:: Task brief ::
Find the line that contains "- 로드 밸런서를 사용하여", then repeat it and each line after it to the end of the records, exactly.

:: Dataset records ::
***
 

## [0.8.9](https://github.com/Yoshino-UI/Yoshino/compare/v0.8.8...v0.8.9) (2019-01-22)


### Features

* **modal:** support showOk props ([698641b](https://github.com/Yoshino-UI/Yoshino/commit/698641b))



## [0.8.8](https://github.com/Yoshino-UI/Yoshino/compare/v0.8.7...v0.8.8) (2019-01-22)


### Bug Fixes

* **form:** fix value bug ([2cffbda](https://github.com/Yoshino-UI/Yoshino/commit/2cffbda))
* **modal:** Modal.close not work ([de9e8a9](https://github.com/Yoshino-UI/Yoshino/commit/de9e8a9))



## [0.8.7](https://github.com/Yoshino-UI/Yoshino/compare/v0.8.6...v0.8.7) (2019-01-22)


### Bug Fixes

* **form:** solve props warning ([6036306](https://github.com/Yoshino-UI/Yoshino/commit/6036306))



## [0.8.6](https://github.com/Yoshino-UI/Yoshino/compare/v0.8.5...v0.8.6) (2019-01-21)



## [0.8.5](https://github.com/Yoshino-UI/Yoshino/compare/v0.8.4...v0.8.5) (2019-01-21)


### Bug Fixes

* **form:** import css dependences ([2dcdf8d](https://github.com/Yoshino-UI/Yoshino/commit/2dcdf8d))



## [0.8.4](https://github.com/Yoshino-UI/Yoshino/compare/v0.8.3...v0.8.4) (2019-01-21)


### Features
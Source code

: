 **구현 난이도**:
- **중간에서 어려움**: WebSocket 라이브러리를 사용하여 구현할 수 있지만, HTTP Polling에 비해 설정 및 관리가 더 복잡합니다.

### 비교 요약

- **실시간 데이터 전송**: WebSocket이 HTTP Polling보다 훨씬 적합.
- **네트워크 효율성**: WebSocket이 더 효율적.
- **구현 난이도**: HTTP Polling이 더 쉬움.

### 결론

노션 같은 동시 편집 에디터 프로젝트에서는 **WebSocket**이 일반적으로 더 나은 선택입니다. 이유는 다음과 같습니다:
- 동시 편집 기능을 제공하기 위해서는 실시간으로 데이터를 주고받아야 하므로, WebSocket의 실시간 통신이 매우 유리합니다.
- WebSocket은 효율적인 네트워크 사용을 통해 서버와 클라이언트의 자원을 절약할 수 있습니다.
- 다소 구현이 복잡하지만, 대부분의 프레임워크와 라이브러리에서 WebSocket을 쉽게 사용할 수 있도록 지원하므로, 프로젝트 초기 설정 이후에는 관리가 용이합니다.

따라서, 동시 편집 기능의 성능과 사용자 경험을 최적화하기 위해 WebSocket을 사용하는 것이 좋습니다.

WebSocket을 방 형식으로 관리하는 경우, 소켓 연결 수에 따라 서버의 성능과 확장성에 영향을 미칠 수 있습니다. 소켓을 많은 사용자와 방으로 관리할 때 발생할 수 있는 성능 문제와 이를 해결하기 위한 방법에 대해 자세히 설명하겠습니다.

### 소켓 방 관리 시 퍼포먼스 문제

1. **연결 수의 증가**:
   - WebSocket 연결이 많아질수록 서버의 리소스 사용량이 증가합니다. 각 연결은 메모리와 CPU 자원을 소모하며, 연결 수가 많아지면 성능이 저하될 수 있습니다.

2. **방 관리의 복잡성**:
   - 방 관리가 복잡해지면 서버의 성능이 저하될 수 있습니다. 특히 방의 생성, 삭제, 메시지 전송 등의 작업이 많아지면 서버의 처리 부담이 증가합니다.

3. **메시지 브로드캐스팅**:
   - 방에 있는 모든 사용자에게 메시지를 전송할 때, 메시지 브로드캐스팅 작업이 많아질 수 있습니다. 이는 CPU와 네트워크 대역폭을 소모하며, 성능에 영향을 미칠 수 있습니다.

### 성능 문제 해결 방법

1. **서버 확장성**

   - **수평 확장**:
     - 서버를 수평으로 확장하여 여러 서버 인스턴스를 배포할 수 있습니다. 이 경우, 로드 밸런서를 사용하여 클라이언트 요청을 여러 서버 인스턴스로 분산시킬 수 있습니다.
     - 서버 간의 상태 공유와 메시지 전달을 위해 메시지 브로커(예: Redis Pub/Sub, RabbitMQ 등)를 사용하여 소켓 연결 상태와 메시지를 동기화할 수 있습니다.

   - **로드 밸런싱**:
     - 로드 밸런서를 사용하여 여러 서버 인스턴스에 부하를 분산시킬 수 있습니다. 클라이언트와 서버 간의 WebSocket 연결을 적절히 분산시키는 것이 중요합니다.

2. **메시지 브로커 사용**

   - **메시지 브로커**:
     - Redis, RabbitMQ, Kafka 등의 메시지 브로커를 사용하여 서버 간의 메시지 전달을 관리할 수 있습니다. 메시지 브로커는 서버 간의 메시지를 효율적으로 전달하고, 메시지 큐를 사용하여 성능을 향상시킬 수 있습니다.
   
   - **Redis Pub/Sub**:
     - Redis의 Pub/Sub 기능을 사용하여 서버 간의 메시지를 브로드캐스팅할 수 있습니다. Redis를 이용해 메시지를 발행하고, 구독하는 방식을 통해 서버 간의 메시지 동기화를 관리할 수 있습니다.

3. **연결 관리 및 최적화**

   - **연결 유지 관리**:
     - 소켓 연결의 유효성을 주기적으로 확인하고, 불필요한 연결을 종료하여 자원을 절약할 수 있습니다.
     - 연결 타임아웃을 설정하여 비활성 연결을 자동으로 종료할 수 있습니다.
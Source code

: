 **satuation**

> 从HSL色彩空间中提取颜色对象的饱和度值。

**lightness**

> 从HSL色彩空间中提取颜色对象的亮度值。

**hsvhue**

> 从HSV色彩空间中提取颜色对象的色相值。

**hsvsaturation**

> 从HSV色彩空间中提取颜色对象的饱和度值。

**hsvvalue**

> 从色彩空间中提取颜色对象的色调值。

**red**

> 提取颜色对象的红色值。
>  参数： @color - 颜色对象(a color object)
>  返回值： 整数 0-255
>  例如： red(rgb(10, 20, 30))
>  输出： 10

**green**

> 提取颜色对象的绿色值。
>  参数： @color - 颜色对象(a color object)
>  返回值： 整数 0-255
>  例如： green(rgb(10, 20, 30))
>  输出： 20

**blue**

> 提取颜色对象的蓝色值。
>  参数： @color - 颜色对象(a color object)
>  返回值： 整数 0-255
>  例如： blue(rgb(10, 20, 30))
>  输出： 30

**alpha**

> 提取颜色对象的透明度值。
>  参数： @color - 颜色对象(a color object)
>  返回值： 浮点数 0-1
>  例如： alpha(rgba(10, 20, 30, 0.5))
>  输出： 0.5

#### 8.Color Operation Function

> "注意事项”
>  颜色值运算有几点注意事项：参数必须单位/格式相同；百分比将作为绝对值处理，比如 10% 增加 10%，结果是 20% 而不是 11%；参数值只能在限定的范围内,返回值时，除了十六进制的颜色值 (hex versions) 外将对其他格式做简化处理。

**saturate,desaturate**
***
:: Response ::
     - 로드 밸런서를 사용하여 여러 서버 인스턴스에 부하를 분산시킬 수 있습니다. 클라이언트와 서버 간의 WebSocket 연결을 적절히 분산시키는 것이 중요합니다.

2. **메시지 브로커 사용**

   - **메시지 브로커**:
     - Redis, RabbitMQ, Kafka 등의 메시지 브로커를 사용하여 서버 간의 메시지 전달을 관리할 수 있습니다. 메시지 브로커는 서버 간의 메시지를 효율적으로 전달하고, 메시지 큐를 사용하여 성능을 향상시킬 수 있습니다.
   
   - **Redis Pub/Sub**:
     - Redis의 Pub/Sub 기능을 사용하여 서버 간의 메시지를 브로드캐스팅할 수 있습니다. Redis를 이용해 메시지를 발행하고, 구독하는 방식을 통해 서버 간의 메시지 동기화를 관리할 수 있습니다.

3. **연결 관리 및 최적화**

   - **연결 유지 관리**:
     - 소켓 연결의 유효성을 주기적으로 확인하고, 불필요한 연결을 종료하여 자원을 절약할 수 있습니다.
     - 연결 타임아웃을 설정하여 비활성 연결을 자동으로 종료할 수 있습니다.
Source code

: **satuation**

> 从HSL色彩空间中提取颜色对象的饱和度值。

**lightness**

> 从HSL色彩空间中提取颜色对象的亮度值。

**hsvhue**

> 从HSV色彩空间中提取颜色对象的色相值。

**hsvsaturation**

> 从HSV色彩空间中提取颜色对象的饱和度值。

**hsvvalue**

> 从色彩空间中提取颜色对象的色调值。

**red**

> 提取颜色对象的红色值。
>  参数： @color - 颜色对象(a color object)
>  返回值： 整数 0-255
>  例如： red(rgb(10, 20, 30))
>  输出： 10

**green**

> 提取颜色对象的绿色值。
>  参数： @color - 颜色对象(a color object)
>  返回值： 整数 0-255
>  例如： green(rgb(10, 20, 30))
>  输出： 20

**blue**

> 提取颜色对象的蓝色值。
>  参数： @color - 颜色对象(a color object)
>  返回值： 整数 0-255
>  例如： blue(rgb(10, 20, 30))
>  输出： 30

**alpha**

> 提取颜色对象的透明度值。
>  参数： @color - 颜色对象(a color object)
>  返回值： 浮点数 0-1
>  例如： alpha(rgba(10, 20, 30, 0.5))
>  输出： 0.5

#### 8.Color Operation Function

> "注意事项”
>  颜色值运算有几点注意事项：参数必须单位/格式相同；百分比将作为绝对值处理，比如 10% 增加 10%，结果是 20% 而不是 11%；参数值只能在限定的范围内,返回值时，除了十六进制的颜色值 (hex versions) 外将对其他格式做简化处理。

**saturate,desaturate**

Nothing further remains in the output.